As I worked as a youth pastor and then as a campus pastor over the years, I saw a similar scenario play itself out in a multitude of ways, where youth and young adults felt this tension of being torn between two families, between their parents and families’ hopes and expectations of them on the one hand, and their increasing desire to live their lives as followers of Jesus, in service to God, giving their ultimate allegiance to their heavenly Father, on the other.
Like the time when our youth group was going to be part of an intergenerational service trip to Bolivia, and the parents of two of our youth told them they couldn’t go because they were afraid that it wouldn’t be safe to go to a 3rd world country.
These two high school kids were devastated and confused. They’re thinking, “You raised me in a church that believes in following Jesus wherever he leads, and that we are called to serve other people, but you won’t let me live that out by going on a service trip that will even be supervised by a bunch of responsible adults?”
I could tell a lot more stories of people who were torn between their biological families and their church families, and maybe you have some from your own experience. If you’d like, you could share one during our response time.
But I want to close on a little more upbeat note, with a promise. One time, Jesus’ disciple Peter asked him point blank, “Look, Jesus, we’ve left everything to follow you. What will we be left with?”

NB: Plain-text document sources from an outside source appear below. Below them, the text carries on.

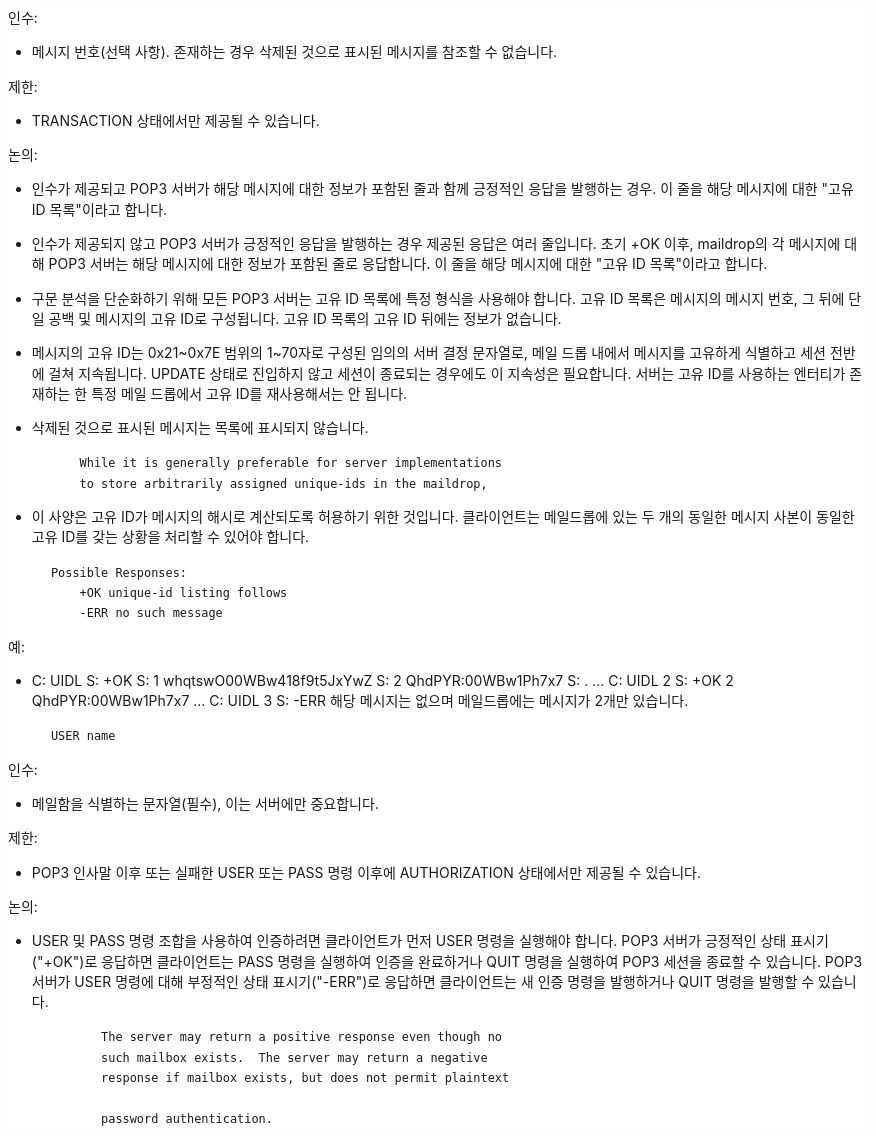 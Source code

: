 인수:

- 메시지 번호\(선택 사항\). 존재하는 경우 삭제된 것으로 표시된 메시지를 참조할 수 없습니다.

제한:

- TRANSACTION 상태에서만 제공될 수 있습니다.

논의:

- 인수가 제공되고 POP3 서버가 해당 메시지에 대한 정보가 포함된 줄과 함께 긍정적인 응답을 발행하는 경우. 이 줄을 해당 메시지에 대한 "고유 ID 목록"이라고 합니다.

- 인수가 제공되지 않고 POP3 서버가 긍정적인 응답을 발행하는 경우 제공된 응답은 여러 줄입니다. 초기 +OK 이후, maildrop의 각 메시지에 대해 POP3 서버는 해당 메시지에 대한 정보가 포함된 줄로 응답합니다. 이 줄을 해당 메시지에 대한 "고유 ID 목록"이라고 합니다.

- 구문 분석을 단순화하기 위해 모든 POP3 서버는 고유 ID 목록에 특정 형식을 사용해야 합니다. 고유 ID 목록은 메시지의 메시지 번호, 그 뒤에 단일 공백 ​​및 메시지의 고유 ID로 구성됩니다. 고유 ID 목록의 고유 ID 뒤에는 정보가 없습니다.

- 메시지의 고유 ID는 0x21\~0x7E 범위의 1\~70자로 구성된 임의의 서버 결정 문자열로, 메일 드롭 내에서 메시지를 고유하게 식별하고 세션 전반에 걸쳐 지속됩니다. UPDATE 상태로 진입하지 않고 세션이 종료되는 경우에도 이 지속성은 필요합니다. 서버는 고유 ID를 사용하는 엔터티가 존재하는 한 특정 메일 드롭에서 고유 ID를 재사용해서는 안 됩니다.

- 삭제된 것으로 표시된 메시지는 목록에 표시되지 않습니다.

```text
          While it is generally preferable for server implementations
          to store arbitrarily assigned unique-ids in the maildrop,
```

- 이 사양은 고유 ID가 메시지의 해시로 계산되도록 허용하기 위한 것입니다. 클라이언트는 메일드롭에 있는 두 개의 동일한 메시지 사본이 동일한 고유 ID를 갖는 상황을 처리할 수 있어야 합니다.

```text
      Possible Responses:
          +OK unique-id listing follows
          -ERR no such message
```

예:

- C: UIDL S: +OK S: 1 whqtswO00WBw418f9t5JxYwZ S: 2 QhdPYR:00WBw1Ph7x7 S: . ... C: UIDL 2 S: +OK 2 QhdPYR:00WBw1Ph7x7 ... C: UIDL 3 S: -ERR 해당 메시지는 없으며 메일드롭에는 메시지가 2개만 있습니다.

```text
      USER name
```

인수:

- 메일함을 식별하는 문자열\(필수\), 이는 서버에만 중요합니다.

제한:

- POP3 인사말 이후 또는 실패한 USER 또는 PASS 명령 이후에 AUTHORIZATION 상태에서만 제공될 수 있습니다.

논의:

- USER 및 PASS 명령 조합을 사용하여 인증하려면 클라이언트가 먼저 USER 명령을 실행해야 합니다. POP3 서버가 긍정적인 상태 표시기\("+OK"\)로 응답하면 클라이언트는 PASS 명령을 실행하여 인증을 완료하거나 QUIT 명령을 실행하여 POP3 세션을 종료할 수 있습니다. POP3 서버가 USER 명령에 대해 부정적인 상태 표시기\("-ERR"\)로 응답하면 클라이언트는 새 인증 명령을 발행하거나 QUIT 명령을 발행할 수 있습니다.

```text
             The server may return a positive response even though no
             such mailbox exists.  The server may return a negative
             response if mailbox exists, but does not permit plaintext

             password authentication.
```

And Jesus replied to Peter with this: “Everyone who has left houses and brothers and sisters or father and mother or children or fields, for my name’s sake, will receive a hundredfold and will inherit eternal life.” (Matthew 19:27-29)
Personally, I’ve caught a small glimpse of what Jesus is talking about here. Karen and I and our family have geographically left our families of origins and lived far away from them almost our entire adult life.
We’ve missed a lot of family gatherings, and special celebrations and just being able to build close relationships with our extended families. Sometimes it’s been really hard to be away from them.
But at the same time, God has blessed us with church families and communities where we have formed relationships where we have truly felt like part of this new family that Jesus is talking about in this story.
People who were once strangers to us have turned into brothers and sisters to us, and to our children, they have had older adults who have been like grandparents to them.
And in Bolivia some of our peers actually became surrogate tios and tias (uncles and aunts) to our children. And then when they were in the youth group in churches in the US, our kids had adult mentors who became like second parents to them.
So in some ways, we feel like we have inherited the hundredfold that Jesus promises to Peter and all those who give up some things to follow him.
It’s great living close to family now, and it’s great being part of a church where there are biological extended families who are part of it. And at the same time, it’s good to know that whatever our situation in life, we can be part of a spiritual family, a family called the church.
A family that shares life together, worships together, celebrates together, laughs together, eats together, grieves together, bears each other’s burdens together, and seeks to do God’s will together.
What a blessing it is to be part of the family that is the Church of Jesus Christ. AMEN.
Questions to Ponder:
How has the Church (Daniels Run or a previous church) been like family to you?
Have you ever felt like you have been “torn between two families” (your family of origin and the Church)?